• What you need to do:
Lines holding the string "begin" are the ones to copy; find them all in the data.

• Records supplied:
━━━━━━━━━━

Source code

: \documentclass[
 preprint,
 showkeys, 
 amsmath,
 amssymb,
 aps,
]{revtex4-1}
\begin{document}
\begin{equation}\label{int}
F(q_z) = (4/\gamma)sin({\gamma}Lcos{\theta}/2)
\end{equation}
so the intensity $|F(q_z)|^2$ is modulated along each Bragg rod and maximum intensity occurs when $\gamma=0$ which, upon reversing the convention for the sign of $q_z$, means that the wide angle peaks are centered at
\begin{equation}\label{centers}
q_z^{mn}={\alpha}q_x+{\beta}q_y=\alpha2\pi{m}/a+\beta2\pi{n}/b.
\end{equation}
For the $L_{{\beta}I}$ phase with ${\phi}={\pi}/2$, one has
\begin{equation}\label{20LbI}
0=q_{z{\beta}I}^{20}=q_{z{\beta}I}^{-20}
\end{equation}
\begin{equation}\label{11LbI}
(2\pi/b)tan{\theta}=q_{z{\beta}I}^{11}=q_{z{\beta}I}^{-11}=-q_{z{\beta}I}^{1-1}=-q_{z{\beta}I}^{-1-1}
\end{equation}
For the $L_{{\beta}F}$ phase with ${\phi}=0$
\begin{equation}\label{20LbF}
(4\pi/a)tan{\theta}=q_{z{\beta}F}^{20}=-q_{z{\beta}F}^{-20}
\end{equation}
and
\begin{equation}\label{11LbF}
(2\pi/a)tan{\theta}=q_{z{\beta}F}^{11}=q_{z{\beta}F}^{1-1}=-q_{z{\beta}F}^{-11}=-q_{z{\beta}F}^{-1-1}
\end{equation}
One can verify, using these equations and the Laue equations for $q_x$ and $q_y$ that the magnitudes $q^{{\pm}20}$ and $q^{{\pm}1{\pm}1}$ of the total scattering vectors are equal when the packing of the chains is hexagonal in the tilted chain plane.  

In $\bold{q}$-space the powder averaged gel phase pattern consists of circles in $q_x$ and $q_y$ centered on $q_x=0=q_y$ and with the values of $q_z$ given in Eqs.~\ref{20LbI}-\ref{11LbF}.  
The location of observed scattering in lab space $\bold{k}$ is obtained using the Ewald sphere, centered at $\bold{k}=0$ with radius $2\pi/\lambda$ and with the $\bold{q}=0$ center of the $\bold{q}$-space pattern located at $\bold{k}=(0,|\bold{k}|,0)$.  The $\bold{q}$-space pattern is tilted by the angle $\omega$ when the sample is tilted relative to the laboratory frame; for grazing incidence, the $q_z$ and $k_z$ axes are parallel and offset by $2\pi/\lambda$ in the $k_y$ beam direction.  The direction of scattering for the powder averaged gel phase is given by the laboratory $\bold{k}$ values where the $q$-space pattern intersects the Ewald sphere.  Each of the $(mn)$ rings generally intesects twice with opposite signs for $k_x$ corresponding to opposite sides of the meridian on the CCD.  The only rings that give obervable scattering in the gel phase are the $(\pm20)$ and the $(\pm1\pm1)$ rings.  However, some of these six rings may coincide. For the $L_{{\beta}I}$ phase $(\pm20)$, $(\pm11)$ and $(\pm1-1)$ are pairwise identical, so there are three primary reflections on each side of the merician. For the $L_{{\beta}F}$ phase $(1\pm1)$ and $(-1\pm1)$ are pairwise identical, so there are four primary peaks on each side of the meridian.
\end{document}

━━━━━━━━━━

• Solution for this exercise:
\begin{document}
\begin{equation}\label{int}
\begin{equation}\label{centers}
\begin{equation}\label{20LbI}
\begin{equation}\label{11LbI}
\begin{equation}\label{20LbF}
\begin{equation}\label{11LbF}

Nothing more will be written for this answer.